The Russian word, Tsar, is loosely translated as “Emperor,” but comes from the old Latin word Caesar. Sometimes, Tsar is spelled Tzar. More rarely, it’s Czar.

In the United States, arguably the most famous tsars are from Russia. Tsar Peter the Great. Tsar Nicholas II. Tsar Ivan the Terrible. Tsaritsa Catherine the Great.

Few Americans, I suspect, would write those as Czar Peter or Czaritsa Catherine.

So why do we use “Czar” as an informal designation for heads of specific U.S. initiatives, like “Drug Czar” or “Cyber-Security Czar”?

It’s a mystery.

Speaking of mysteries, let’s hope that our latest Cyber-Security Czar, Rod Beckstrom, does a decent job. On paper, he has little to no experience in IT security. Bruce Schneier wrote a minimalist but scathing review of Mr. Beckstrom’s credentials.

Mr.

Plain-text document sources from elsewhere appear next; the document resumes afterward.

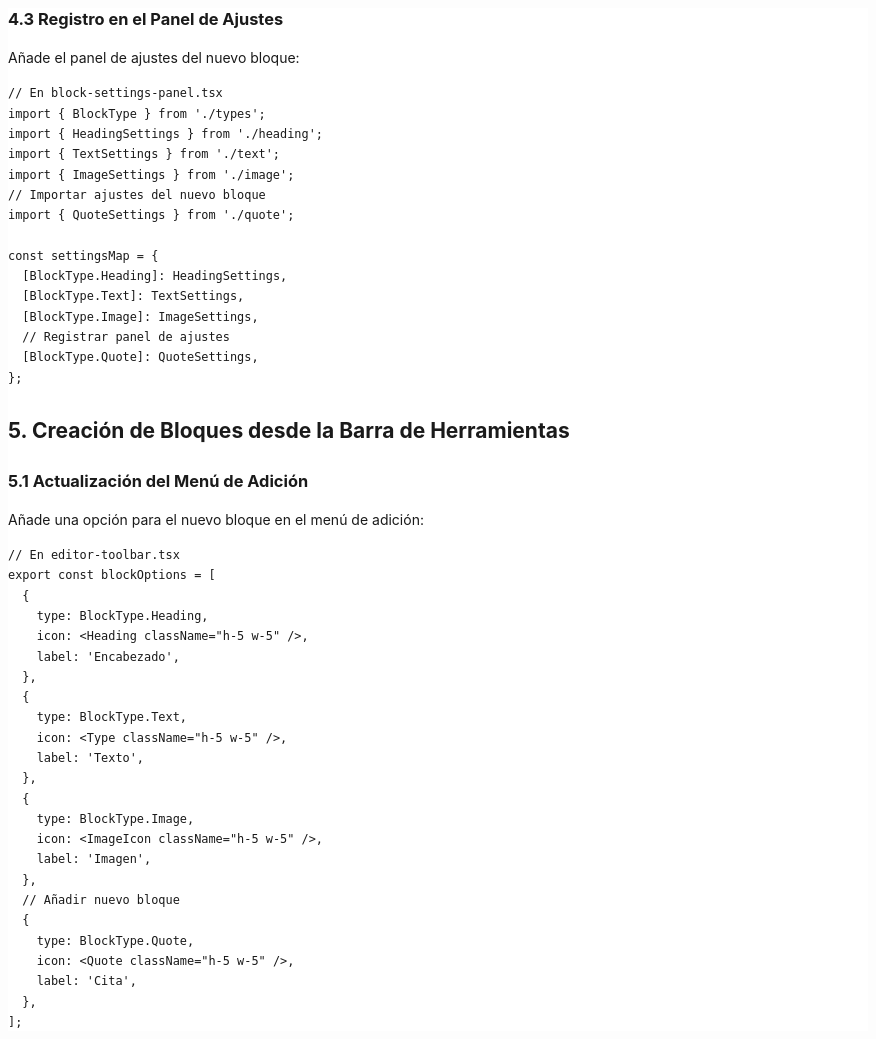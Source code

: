 ### 4.3 Registro en el Panel de Ajustes

Añade el panel de ajustes del nuevo bloque:

```tsx
// En block-settings-panel.tsx
import { BlockType } from './types';
import { HeadingSettings } from './heading';
import { TextSettings } from './text';
import { ImageSettings } from './image';
// Importar ajustes del nuevo bloque
import { QuoteSettings } from './quote';

const settingsMap = {
  [BlockType.Heading]: HeadingSettings,
  [BlockType.Text]: TextSettings,
  [BlockType.Image]: ImageSettings,
  // Registrar panel de ajustes
  [BlockType.Quote]: QuoteSettings,
};
```

## 5. Creación de Bloques desde la Barra de Herramientas

### 5.1 Actualización del Menú de Adición

Añade una opción para el nuevo bloque en el menú de adición:

```tsx
// En editor-toolbar.tsx
export const blockOptions = [
  {
    type: BlockType.Heading,
    icon: <Heading className="h-5 w-5" />,
    label: 'Encabezado',
  },
  {
    type: BlockType.Text,
    icon: <Type className="h-5 w-5" />,
    label: 'Texto',
  },
  {
    type: BlockType.Image,
    icon: <ImageIcon className="h-5 w-5" />,
    label: 'Imagen',
  },
  // Añadir nuevo bloque
  {
    type: BlockType.Quote,
    icon: <Quote className="h-5 w-5" />,
    label: 'Cita',
  },
];
```


  [BlockType.Heading]: HeadingBlock,
  [BlockType.Text]: TextBlock,
  [BlockType.Image]: ImageBlock,
  [BlockType.Quote]: QuoteBlock,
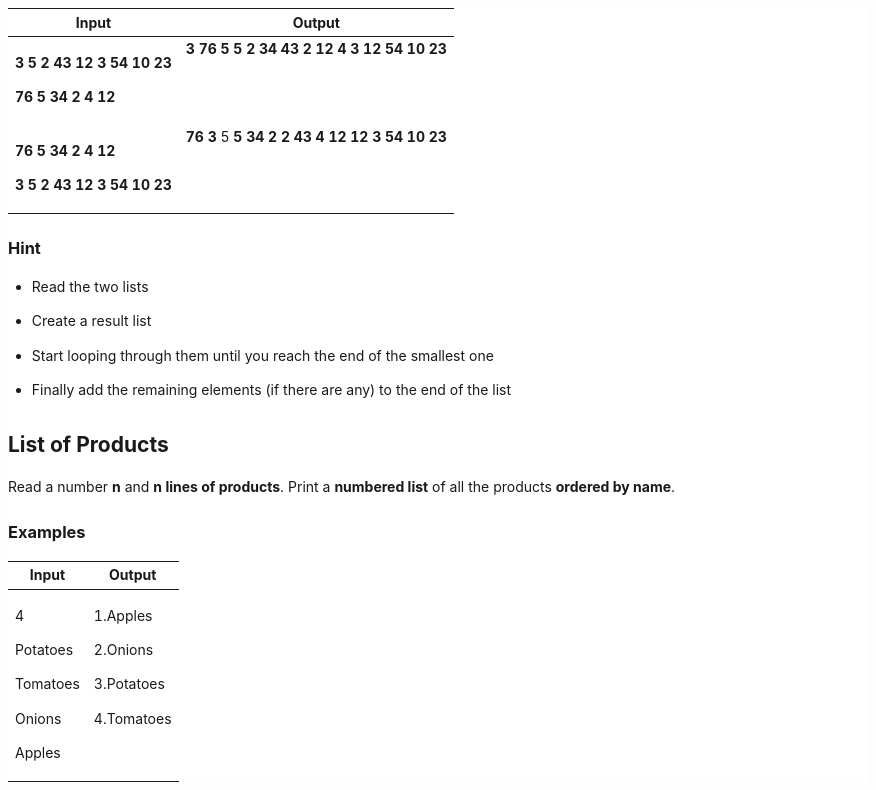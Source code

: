 <table>
<thead>
<tr class="header">
<th><strong>Input</strong></th>
<th><strong>Output</strong></th>
</tr>
</thead>
<tbody>
<tr class="odd">
<td><p><strong>3 5 2 43 12 3 54 10 23</strong></p>
<p><strong>76 5 34 2 4 12</strong></p></td>
<td><strong>3</strong> <strong>76</strong> <strong>5</strong> <strong>5</strong> <strong>2</strong> <strong>34</strong> <strong>43</strong> <strong>2</strong> <strong>12</strong> <strong>4</strong> <strong>3</strong> <strong>12</strong> <strong>54</strong> <strong>10</strong> <strong>23</strong></td>
</tr>
<tr class="even">
<td><p><strong>76 5 34 2 4 12</strong></p>
<p><strong>3 5 2 43 12 3 54 10 23</strong></p></td>
<td><strong>76</strong> <strong>3</strong> 5 <strong>5</strong> <strong>34</strong> <strong>2</strong> <strong>2</strong> <strong>43</strong> <strong>4</strong> <strong>12</strong> <strong>12</strong> <strong>3</strong> <strong>54 10 23</strong></td>
</tr>
</tbody>
</table>

### Hint

  - Read the two lists

  - Create a result list

  - Start looping through them until you reach the end of the smallest
    one

  - Finally add the remaining elements (if there are any) to the end of
    the list

## List of Products

Read a number **n** and **n lines of products**. Print a **numbered
list** of all the products **ordered by name**.

### Examples

<table>
<thead>
<tr class="header">
<th><strong>Input</strong></th>
<th><strong>Output</strong></th>
</tr>
</thead>
<tbody>
<tr class="odd">
<td><p>4</p>
<p>Potatoes</p>
<p>Tomatoes</p>
<p>Onions</p>
<p>Apples</p></td>
<td><p>1.Apples</p>
<p>2.Onions</p>
<p>3.Potatoes</p>
<p>4.Tomatoes</p></td>
</tr>
</tbody>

Beckstrom is co-author of “The Starfish and the Spider: The Unstoppable Power of Leaderless Organizations.” I hope his Department of Homeland Security team won’t be leaderless.

Z Trek Copyright (c) Alan Zeichick
1 reply
  1. TRS
    TRS says:

    I encourage you to get to know Rod Beckstrom and read his work. I met Rod while managing the tech for development practice at the United Nations and was immediately impressed with his deep knowledge of the most urgent tech issues we face and also his practical, get-it-done attitude based on decades of experience in the private sector. I’m sur eRod knows the clock is ticking, and I don’t think hes going to waste any time.

Comments are closed.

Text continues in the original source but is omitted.